As a well-studied transition-metal semiconductor material, MoO x has a wider band gap than molybdenum disulfide (MoS2), and its property varies dramatically for the existence of several different allotropes and suboxide phases of molybdenum oxides (MoO x , x < 3). In this manuscript, a one-pot method possessing the advantages of one pot, easily prepared, rapid, and environmentally friendly, has been developed for facile synthesis of highly photoluminescent MoO x quantum dots (MoO x QDs), in which commercial molybdenum disulfide (MoS2) powder and hydrogen peroxide (H2O2) are employed as the precursor and oxidant, respectively. The obtained MoO x QDs can be further utilized as an efficient photoluminescent probe, and a new turn-off sensor is developed for 2,4,6-trinitrotoluene (TNT) determination based on the fact that the photoluminescence of MoO x QDs can be quenched by the Meisenheimer complexes formed in the strong alkali solution through the inner filter effect (IFE).
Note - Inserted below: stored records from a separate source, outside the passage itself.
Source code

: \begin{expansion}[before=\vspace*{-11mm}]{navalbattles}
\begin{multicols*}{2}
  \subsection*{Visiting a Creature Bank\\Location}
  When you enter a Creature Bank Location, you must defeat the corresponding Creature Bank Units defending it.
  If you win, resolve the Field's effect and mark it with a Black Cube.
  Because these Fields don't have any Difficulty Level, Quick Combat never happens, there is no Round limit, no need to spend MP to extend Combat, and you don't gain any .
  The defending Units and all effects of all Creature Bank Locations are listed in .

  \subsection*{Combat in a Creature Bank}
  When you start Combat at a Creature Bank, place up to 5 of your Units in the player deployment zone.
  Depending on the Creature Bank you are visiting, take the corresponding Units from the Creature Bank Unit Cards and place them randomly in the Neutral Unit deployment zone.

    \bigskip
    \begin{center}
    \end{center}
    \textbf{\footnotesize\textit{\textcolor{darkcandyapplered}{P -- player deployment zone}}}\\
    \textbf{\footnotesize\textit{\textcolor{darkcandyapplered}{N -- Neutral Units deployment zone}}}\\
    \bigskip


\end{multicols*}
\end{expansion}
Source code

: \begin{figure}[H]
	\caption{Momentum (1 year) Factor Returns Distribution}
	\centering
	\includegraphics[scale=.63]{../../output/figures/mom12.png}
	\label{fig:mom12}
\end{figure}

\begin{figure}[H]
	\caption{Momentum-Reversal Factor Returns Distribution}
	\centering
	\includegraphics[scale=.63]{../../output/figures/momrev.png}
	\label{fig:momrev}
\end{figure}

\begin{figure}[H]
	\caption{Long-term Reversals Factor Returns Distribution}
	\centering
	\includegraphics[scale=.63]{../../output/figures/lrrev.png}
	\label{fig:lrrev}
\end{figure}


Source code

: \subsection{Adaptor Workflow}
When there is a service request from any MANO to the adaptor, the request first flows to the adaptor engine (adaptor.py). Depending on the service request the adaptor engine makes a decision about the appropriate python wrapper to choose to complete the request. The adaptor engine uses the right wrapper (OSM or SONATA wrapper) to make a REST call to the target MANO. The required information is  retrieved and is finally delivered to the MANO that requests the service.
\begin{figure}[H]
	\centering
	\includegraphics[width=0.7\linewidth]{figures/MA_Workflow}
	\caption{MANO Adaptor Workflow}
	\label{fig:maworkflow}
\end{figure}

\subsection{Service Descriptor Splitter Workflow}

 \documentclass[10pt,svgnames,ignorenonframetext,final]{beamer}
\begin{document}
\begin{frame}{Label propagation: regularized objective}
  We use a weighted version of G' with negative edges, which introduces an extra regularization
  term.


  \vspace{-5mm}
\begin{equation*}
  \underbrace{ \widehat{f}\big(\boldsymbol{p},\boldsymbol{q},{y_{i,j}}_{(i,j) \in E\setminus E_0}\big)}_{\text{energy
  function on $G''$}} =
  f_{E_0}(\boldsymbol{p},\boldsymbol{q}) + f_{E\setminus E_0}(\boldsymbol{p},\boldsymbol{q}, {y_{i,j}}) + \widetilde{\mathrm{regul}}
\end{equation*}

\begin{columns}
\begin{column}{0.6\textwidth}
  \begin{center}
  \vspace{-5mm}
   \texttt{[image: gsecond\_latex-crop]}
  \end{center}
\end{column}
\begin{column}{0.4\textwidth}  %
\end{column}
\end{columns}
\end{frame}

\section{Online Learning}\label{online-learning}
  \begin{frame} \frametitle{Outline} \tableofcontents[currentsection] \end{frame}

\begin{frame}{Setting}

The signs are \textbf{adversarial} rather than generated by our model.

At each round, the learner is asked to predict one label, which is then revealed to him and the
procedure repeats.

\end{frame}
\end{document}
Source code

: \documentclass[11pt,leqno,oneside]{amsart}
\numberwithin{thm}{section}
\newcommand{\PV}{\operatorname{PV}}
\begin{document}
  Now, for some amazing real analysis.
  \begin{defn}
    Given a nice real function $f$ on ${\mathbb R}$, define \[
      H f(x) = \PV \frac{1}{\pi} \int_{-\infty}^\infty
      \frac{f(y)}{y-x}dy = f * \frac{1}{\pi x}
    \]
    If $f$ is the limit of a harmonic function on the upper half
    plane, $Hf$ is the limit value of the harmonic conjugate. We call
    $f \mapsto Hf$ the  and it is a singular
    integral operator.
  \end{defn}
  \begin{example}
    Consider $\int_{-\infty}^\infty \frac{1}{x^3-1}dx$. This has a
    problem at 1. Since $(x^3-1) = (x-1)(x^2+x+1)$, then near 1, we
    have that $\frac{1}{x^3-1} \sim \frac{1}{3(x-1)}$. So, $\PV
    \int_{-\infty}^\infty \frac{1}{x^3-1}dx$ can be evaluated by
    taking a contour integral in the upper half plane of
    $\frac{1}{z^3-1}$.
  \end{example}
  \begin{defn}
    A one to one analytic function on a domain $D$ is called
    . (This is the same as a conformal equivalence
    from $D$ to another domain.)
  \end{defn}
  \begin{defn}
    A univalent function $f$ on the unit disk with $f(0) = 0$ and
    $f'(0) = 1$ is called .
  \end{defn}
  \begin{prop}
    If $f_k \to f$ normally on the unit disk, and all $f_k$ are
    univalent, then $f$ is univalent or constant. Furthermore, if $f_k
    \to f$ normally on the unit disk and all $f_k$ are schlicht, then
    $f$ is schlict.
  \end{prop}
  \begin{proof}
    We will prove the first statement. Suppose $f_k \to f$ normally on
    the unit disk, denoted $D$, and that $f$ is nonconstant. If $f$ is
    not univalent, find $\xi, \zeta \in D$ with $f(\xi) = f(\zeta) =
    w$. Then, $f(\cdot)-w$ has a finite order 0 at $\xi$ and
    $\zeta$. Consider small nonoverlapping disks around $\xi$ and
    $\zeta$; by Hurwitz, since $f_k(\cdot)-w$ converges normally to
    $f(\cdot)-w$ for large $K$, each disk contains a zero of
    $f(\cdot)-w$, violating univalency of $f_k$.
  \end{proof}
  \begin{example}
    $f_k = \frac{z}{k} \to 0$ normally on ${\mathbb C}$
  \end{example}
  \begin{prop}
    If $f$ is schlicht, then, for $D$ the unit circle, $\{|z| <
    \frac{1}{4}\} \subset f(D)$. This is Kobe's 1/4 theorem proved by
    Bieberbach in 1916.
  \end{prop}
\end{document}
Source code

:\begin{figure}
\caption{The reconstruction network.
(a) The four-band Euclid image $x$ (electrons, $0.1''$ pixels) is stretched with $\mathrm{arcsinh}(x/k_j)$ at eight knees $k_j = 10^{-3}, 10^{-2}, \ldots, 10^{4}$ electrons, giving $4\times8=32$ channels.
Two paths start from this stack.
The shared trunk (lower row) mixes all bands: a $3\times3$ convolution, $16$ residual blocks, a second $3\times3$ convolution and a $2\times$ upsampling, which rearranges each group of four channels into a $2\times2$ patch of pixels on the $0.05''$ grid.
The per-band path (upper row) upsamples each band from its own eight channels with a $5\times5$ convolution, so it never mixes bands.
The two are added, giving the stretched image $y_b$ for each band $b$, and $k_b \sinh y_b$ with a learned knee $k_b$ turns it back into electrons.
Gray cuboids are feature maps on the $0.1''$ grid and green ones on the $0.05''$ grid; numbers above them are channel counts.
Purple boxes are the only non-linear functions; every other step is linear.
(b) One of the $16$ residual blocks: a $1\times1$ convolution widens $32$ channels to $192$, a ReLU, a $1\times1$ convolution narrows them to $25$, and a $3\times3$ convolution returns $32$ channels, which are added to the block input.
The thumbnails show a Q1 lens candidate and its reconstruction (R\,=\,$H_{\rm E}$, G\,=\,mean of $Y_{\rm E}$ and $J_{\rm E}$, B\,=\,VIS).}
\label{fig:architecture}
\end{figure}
Under the optimal conditions, the decreased photoluminescence of MoO x QDs shows a good linear relationship to the concentration of TNT ranging from 0.5 to 240.0 μM, and the limit of detection was 0.12 μM (3σ/k). With the present turn-off sensor, TNT in river water samples can be rapidly and selectively detected without tedious sample pretreatment processes.